John Paul Kennedy (fl. 1966 – 2015) is a retired Third Judicial District court judge in Salt Lake County, Utah. He was appointed to the bench in 2004 and retired as of January 1, 2015, to begin private practice as a mediator/arbitrator.

== Early years and education ==

John Paul Kennedy was born and raised in Minneapolis, Minnesota. He resided there through completion of high school. In elementary school he lived for two years in the area of Boston, Massachusetts, and four years in Milwaukee, Wisconsin. He attended Harvard University graduating with honors in 1963. In his senior year, he married his wife, whom he met while attending Harvard. Judge Kennedy was captain of the Harvard Freshman and Varsity fencing teams. He received his law degree from Stanford University in 1966, where he was a member of the board of editors of the Stanford Law Review.

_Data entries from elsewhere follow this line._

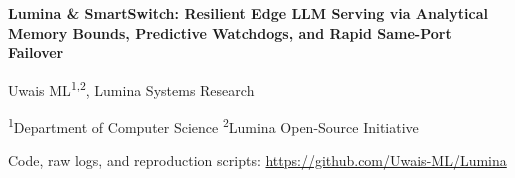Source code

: \documentclass[11pt,a4paper]{article}
\begin{document}
\begin{center}
{\LARGE\bfseries Lumina \& SmartSwitch: Resilient Edge LLM Serving via Analytical Memory Bounds, Predictive Watchdogs, and Rapid Same-Port Failover\par}
\vspace{10pt}
{\large Uwais ML\textsuperscript{1,2}, Lumina Systems Research\par}
\vspace{3pt}
{\small \textsuperscript{1}Department of Computer Science \quad \textsuperscript{2}Lumina Open-Source Initiative\par}
\vspace{4pt}
{\small Code, raw logs, and reproduction scripts: \url{https://github.com/Uwais-ML/Lumina}\par}
\end{center}
\vspace{4pt}
\end{document}

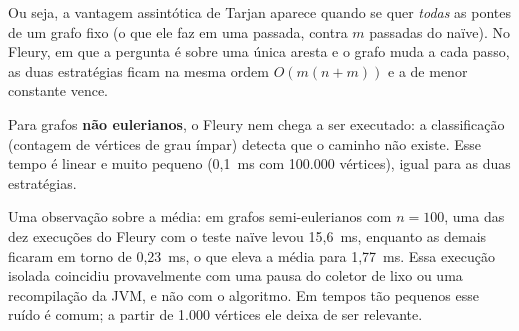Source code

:Ou seja, a vantagem assintótica de Tarjan aparece quando se quer \emph{todas} as pontes de um grafo fixo
(o que ele faz em uma passada, contra $m$ passadas do naïve). No Fleury, em que a pergunta é sobre uma
única aresta e o grafo muda a cada passo, as duas estratégias ficam na mesma ordem $O(m(n+m))$ e a de
menor constante vence.

Para grafos \textbf{não eulerianos}, o Fleury nem chega a ser executado: a classificação (contagem de
vértices de grau ímpar) detecta que o caminho não existe. Esse tempo é linear e muito pequeno
(0,1~ms com 100.000 vértices), igual para as duas estratégias.

Uma observação sobre a média: em grafos semi-eulerianos com $n=100$, uma das dez execuções do Fleury
com o teste naïve levou 15,6~ms, enquanto as demais ficaram em torno de 0,23~ms, o que eleva a média
para 1,77~ms. Essa execução isolada coincidiu provavelmente com uma pausa do coletor de lixo ou uma
recompilação da JVM, e não com o algoritmo. Em tempos tão pequenos esse ruído é comum; a partir de
1.000 vértices ele deixa de ser relevante.
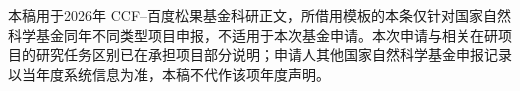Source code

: \justifying
\NSFCBodyText

本稿用于2026年 CCF--百度松果基金科研正文，所借用模板的本条仅针对国家自然科学基金同年不同类型项目申报，不适用于本次基金申请。本次申请与相关在研项目的研究任务区别已在承担项目部分说明；申请人其他国家自然科学基金申报记录以当年度系统信息为准，本稿不代作该项年度声明。
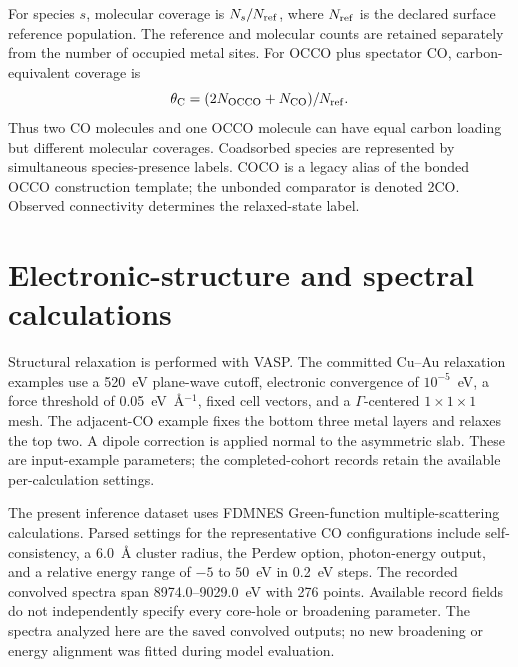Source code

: \documentclass[11pt,a4paper]{article}
\begin{document}
For species $s$, molecular coverage is $N_s/N_{\rm ref}$, where $N_{\rm ref}$ is the declared surface reference population. The reference and molecular counts are retained separately from the number of occupied metal sites. For OCCO plus spectator CO, carbon-equivalent coverage is
\begin{equation}
\theta_{\rm C}=(2N_{\rm OCCO}+N_{\rm CO})/N_{\rm ref}.
\end{equation}
Thus two CO molecules and one OCCO molecule can have equal carbon loading but different molecular coverages. Coadsorbed species are represented by simultaneous species-presence labels. COCO is a legacy alias of the bonded OCCO construction template; the unbonded comparator is denoted 2CO. Observed connectivity determines the relaxed-state label.

\section{Electronic-structure and spectral calculations}
Structural relaxation is performed with VASP.\cite{vasp1996} The committed Cu--Au relaxation examples use a 520~eV plane-wave cutoff, electronic convergence of $10^{-5}$~eV, a force threshold of 0.05~eV~\AA$^{-1}$, fixed cell vectors, and a $\Gamma$-centered $1\times1\times1$ mesh. The adjacent-CO example fixes the bottom three metal layers and relaxes the top two. A dipole correction is applied normal to the asymmetric slab. These are input-example parameters; the completed-cohort records retain the available per-calculation settings.

The present inference dataset uses FDMNES Green-function multiple-scattering calculations.\cite{joly2001} Parsed settings for the representative CO configurations include self-consistency, a 6.0~\AA{} cluster radius, the Perdew option, photon-energy output, and a relative energy range of $-5$ to $50$~eV in 0.2~eV steps. The recorded convolved spectra span 8974.0--9029.0~eV with 276 points. Available record fields do not independently specify every core-hole or broadening parameter. The spectra analyzed here are the saved convolved outputs; no new broadening or energy alignment was fitted during model evaluation.
\end{document}
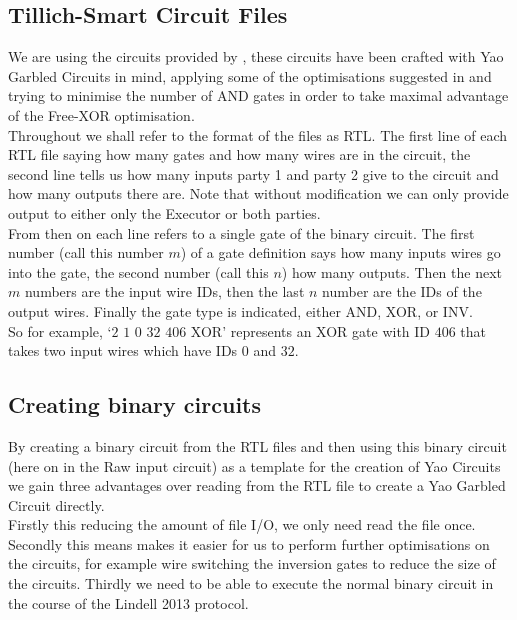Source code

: \documentclass[ %
                    author={Nicholas Tutte},
                supervisor={Prof. Nigel Smart},
                    degree={MEng},
                     title={Secure Two Party Computation},
                  subtitle={A practical comparison of recent protocols},
                      type={Research - GG1K},
                      year={2015} ]{dissertation}
\begin{document}
			\subsection{Tillich-Smart Circuit Files}

				We are using the circuits provided by \cite{NigelCircuits}, these circuits have been crafted with Yao Garbled Circuits in mind, applying some of the optimisations suggested in \cite{SMC_Is_Practical} and trying to minimise the number of AND gates in order to take maximal advantage of the Free-XOR optimisation.\\

				Throughout we shall refer to the format of the files as RTL. The first line of each RTL file saying how many gates and how many wires are in the circuit, the second line tells us how many inputs party 1 and party 2 give to the circuit and how many outputs there are. Note that without modification we can only provide output to either only the Executor or both parties.\\

				From then on each line refers to a single gate of the binary circuit. The first number (call this number $m$) of a gate definition says how many inputs wires go into the gate, the second number (call this $n$) how many outputs. Then the next $m$ numbers are the input wire IDs, then the last $n$ number are the IDs of the output wires. Finally the gate type is indicated, either AND, XOR, or INV.\\

				So for example, `$2$ $1$ $0$ $32$ $406$ XOR' represents an XOR gate with ID $406$ that takes two input wires which have IDs $0$ and $32$.

			\subsection{Creating binary circuits}
				By creating a binary circuit from the RTL files and then using this binary circuit (here on in the Raw input circuit) as a template for the creation of Yao Circuits we gain three advantages over reading from the RTL file to create a Yao Garbled Circuit directly.\\

				Firstly this reducing the amount of file I/O, we only need read the file once. Secondly this means makes it easier for us to perform further optimisations on the circuits, for example wire switching the inversion gates to reduce the size of the circuits. Thirdly we need to be able to execute the normal binary circuit in the course of the Lindell 2013 protocol.\\
\end{document}
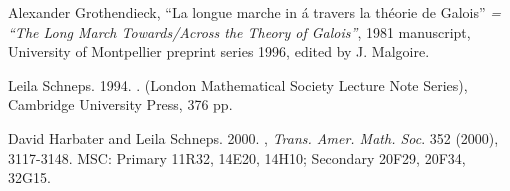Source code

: \documentclass[12pt]{article}
\theoremstyle{plain}
\theoremstyle{definition}
\numberwithin{equation}{section}
\begin{document}
\begin{thebibliography}{99}
Alexander Grothendieck, ``La longue marche in \'a travers la th\'eorie de Galois'' 
\emph{= ``The Long March Towards/Across the Theory of Galois''}, 1981 manuscript, University of Montpellier preprint series 1996, edited by J. Malgoire. 

Leila Schneps. 1994. 
.
(London Mathematical Society Lecture Note Series), Cambridge University Press, 376 pp.

David Harbater and Leila Schneps. 2000.
, \emph{Trans. Amer. Math. Soc}. 352 (2000), 3117-3148. 
MSC: Primary 11R32, 14E20, 14H10; Secondary 20F29, 20F34, 32G15.

\end{thebibliography}
\end{document}
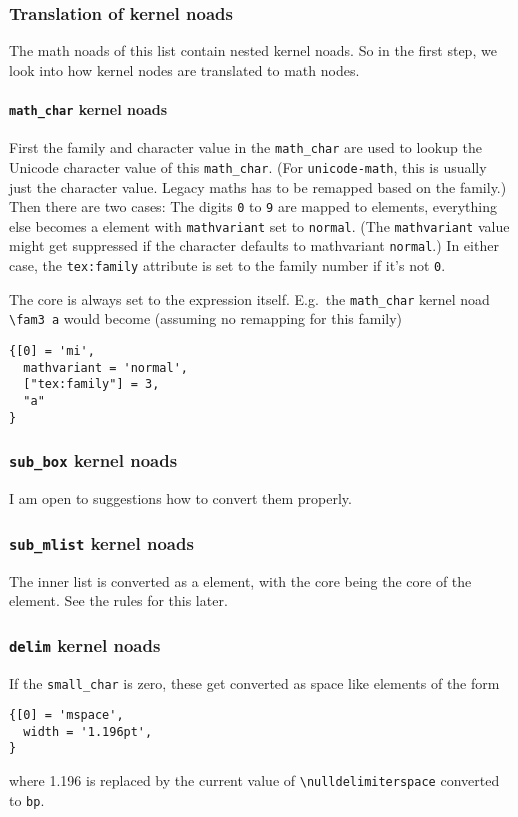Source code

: \subsubsection{Translation of kernel noads}
The math noads of this list contain nested kernel noads. So in the first step, we look into how kernel nodes are translated to math nodes.

\paragraph{\texttt{math_char} kernel noads}
First the family and character value in the \texttt{math_char} are used to lookup the Unicode character value of this \texttt{math_char}.
(For \texttt{unicode-math}, this is usually just the character value. Legacy maths has to be remapped based on the family.)
Then there are two cases: The digits \texttt{0} to \texttt{9} are mapped to  elements, everything else becomes a  element with \texttt{mathvariant} set to \texttt{normal}.
(The \texttt{mathvariant} value might get suppressed if the character defaults to mathvariant \texttt{normal}.)
In either case, the \texttt{tex:family} attribute is set to the family number if it's not \texttt{0}.

The core is always set to the expression itself. E.g.\ the \texttt{math_char} kernel noad \verb+\fam3 a+ would become (assuming no remapping for this family)
\begin{verbatim}
{[0] = 'mi',
  mathvariant = 'normal',
  ["tex:family"] = 3,
  "a"
}
\end{verbatim}

\subsubsection{\texttt{sub_box} kernel noads}
I am open to suggestions how to convert them properly.

\subsubsection{\texttt{sub_mlist} kernel noads}
The inner list is converted as a  element, with the core being the core of the  element. See the rules for this later.

\subsubsection{\texttt{delim} kernel noads}
If the \texttt{small_char} is zero, these get converted as space like elements of the form
\begin{verbatim}
{[0] = 'mspace',
  width = '1.196pt',
}
\end{verbatim}
where 1.196 is replaced by the current value of \verb+\nulldelimiterspace+ converted to \texttt{bp}.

Kennedy authored articles for the Stanford Law Review such as "Toward Expediting Labor Injunctions under § 10(l) of the Taft-Hartley Act" and "Res Ipsa Loquitur Requires Nursery School to Explain Pupil's Injuries: Res Ipsa Loquitur. Burden of Proof. Infants. Schools and School Districts".

== Legal career ==

During his 30+ years as a practicing attorney, Kennedy has been involved in some significant litigation. He practiced law in Chicago, Illinois, from 1966 until 1972. Upon arriving in Utah, Kennedy was a partner in various Salt Lake City law firms, including Boyden & Kennedy, Nielson & Senior, and Edwards, McCoy & Kennedy. During his career, his practice focused on labor law, employment relations, and Indian affairs. He served as attorney general or assistant attorney general for seven Indian tribal governments. He is a member of the American Bar Association, the Utah State Bar Association and the Salt Lake County Bar Association. Following retirement from the bench, he re-entered private practice as a mediator/arbitrator under the name John Kennedy Mediation LLC.

== Notable Cases as a Lawyer ==

=== Supreme Court of the United States ===

- Digital Equipment Corporation, Petitioner v. Desktop Direct, Inc. (1994)

=== US District Courts ===

- Sidney v. MacDonald (1982)
- Cleveland v. Andress (1978)
- Hopi Tribe v. Watt (1982)
- Utah v. United States DOI

=== US Courts of Appeals ===

- McCurdy v. Steele (1974)
- Desktop Direct v. Digital Equip. Corp. (1993)
- Sekaquaptewa v. MacDonald (1978, 1980)
- Stout v. Te-Moak Tribe of W. Shoshone (2000)

== Judicial career ==

Judge Kennedy was certified by the Utah Judicial Council to stand for retention in 2008 after having satisfactorily pass his judicial performance evaluations by attorneys and jurors. Judge Kennedy was successfully retained in office by Utah voters. The litigation section of the Utah State Bar has published a "Bench Book" outlining the courtroom practices and preferences of Judge Kennedy.

== Personal background ==

In 2001, Judge Kennedy chose to take a sabbatical to serve a mission for the Church of Jesus Christ of Latter-day Saints in St. Petersburg, Russia. (He was the president of the church's mission in St. Petersburg.) He remained there until his return to Utah in September 2004. During this time abroad, he learned to speak some conversational Russian . He and his wife have 6 children.